For most it was the seventh such working holiday for their group call TIGHAR –The International Group For Historic Aircraft Recovery – to uninhabited little Nikumaroro.
In 1928 Earhart became the first woman to fly across the Atlantic … or to be more precise … the first women to be flown across the Atlantic: an aviator named William Stultz was at the controls doing the actual flying.
But it made Amelia famous, and in the next few years she set numerous aviation records.
However at the age of 39 she was at the controls of a Lockheed Electra trying to fly around the world at the equator, when she disappeared with navigator Fred Noonan after taking off from Lae in New Guinea on July 2nd 1937, three-quarters of a century ago.
A host of bizarre theories surrounded her disappearance: Some theorised she was on a spy flight for the United States as World War II was looming, and that she was captured and killed by the Japanese.
Others suggested that tired of her celebrity status, she “disappeared” on purpose to live back in the United States under an assumed name – Whatever, she certainly wasn’t abducted by aliens, like the Close Encounters of the Third Kind suggested.
TIGHAR members have always believed Amelia’s aircraft ran out of fuel and crashed and sank while trying to land on Nikumaroro. This theory gained the support of US Secretary of State Hilary Clinton earlier this year after the release of a 1937British Navy photo showing what looks like a piece of Lockheed landing gear on the island.

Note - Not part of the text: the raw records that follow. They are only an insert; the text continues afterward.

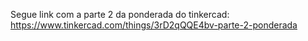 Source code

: Segue link com a parte 2 da ponderada do tinkercad:
https://www.tinkercad.com/things/3rD2qQQE4bv-parte-2-ponderada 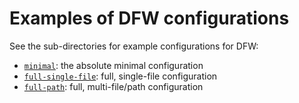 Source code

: # Examples of DFW configurations

See the sub-directories for example configurations for DFW:

* [`minimal`](minimal/): the absolute minimal configuration
* [`full-single-file`](full-single-file/): full, single-file configuration
* [`full-path`](full-path/): full, multi-file/path configuration
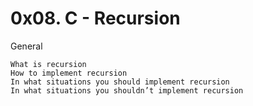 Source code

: # 0x08. C - Recursion 
General

    What is recursion
    How to implement recursion
    In what situations you should implement recursion
    In what situations you shouldn’t implement recursion

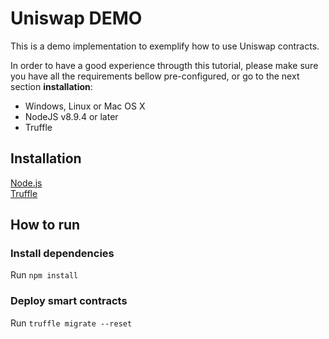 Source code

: # Uniswap DEMO

This is a demo implementation to exemplify how to use Uniswap contracts.


In order to have a good experience througth this tutorial, please make sure you have all the requirements bellow pre-configured, or go to the next section **installation**:

- Windows, Linux or Mac OS X
- NodeJS v8.9.4 or later
- Truffle

## Installation
[Node.js](https://nodejs.org/en/download/package-manager/) <br>
[Truffle](https://www.trufflesuite.com/docs/truffle/getting-started/installation)

## How to run

### Install dependencies

Run `npm install`

### Deploy smart contracts

Run `truffle migrate --reset`
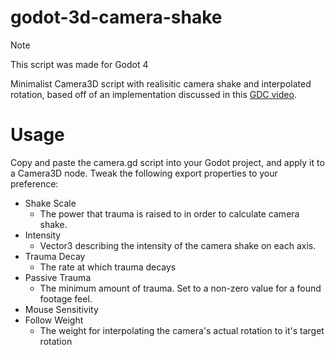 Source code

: # godot-3d-camera-shake
> [!NOTE]
> This script was made for Godot 4

Minimalist Camera3D script with realisitic camera shake and interpolated rotation, based off of an implementation discussed in this [GDC video](https://www.youtube.com/watch?v=tu-Qe66AvtY).

# Usage
Copy and paste the camera.gd script into your Godot project, and apply it to a Camera3D node. Tweak the following export properties to your preference:
* Shake Scale
  * The power that trauma is raised to in order to calculate camera shake. 
* Intensity
  * Vector3 describing the intensity of the camera shake on each axis.
* Trauma Decay
  * The rate at which trauma decays
* Passive Trauma
  * The minimum amount of trauma. Set to a non-zero value for a found footage feel.
* Mouse Sensitivity
* Follow Weight
  * The weight for interpolating the camera's actual rotation to it's target rotation
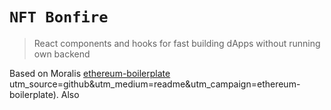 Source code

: # `NFT Bonfire`

> React components and hooks for fast building dApps without running own backend

Based on Moralis [ethereum-boilerplate](https://ethereum-boilerplate.github.io/ethereum-boilerplate) utm_source=github&utm_medium=readme&utm_campaign=ethereum-boilerplate). Also 
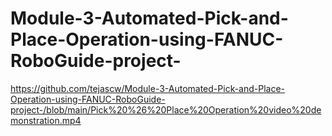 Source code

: # Module-3-Automated-Pick-and-Place-Operation-using-FANUC-RoboGuide-project-

https://github.com/tejascw/Module-3-Automated-Pick-and-Place-Operation-using-FANUC-RoboGuide-project-/blob/main/Pick%20%26%20Place%20Operation%20video%20demonstration.mp4
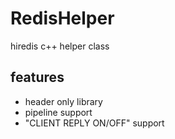 # RedisHelper
hiredis c++ helper class

## features
 - header only library
 - pipeline support 
 - "CLIENT REPLY ON/OFF" support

And experts are also examining an anti-freckle cream jar just like Amelia used and recently found on the unoccupied island.
Now while TIGHAR’s people continue their search, divert to the little town of Atchison in Kansas USA that was the birthplace of Amelia Earhart in 1897, and where later this month locals will celebrate their annual Amelia Earhart Festival that’s held every July, halfway between the anniversaries of her birth and disappearance.
But it’s not just Amelia Earhart who draws tourists to Atchison: the town’s reputedly one of the most haunted in the world, luring devout ghost hunters from around the globe and the less-convinced to ghost tours of the picturesque town on a special trolleybus.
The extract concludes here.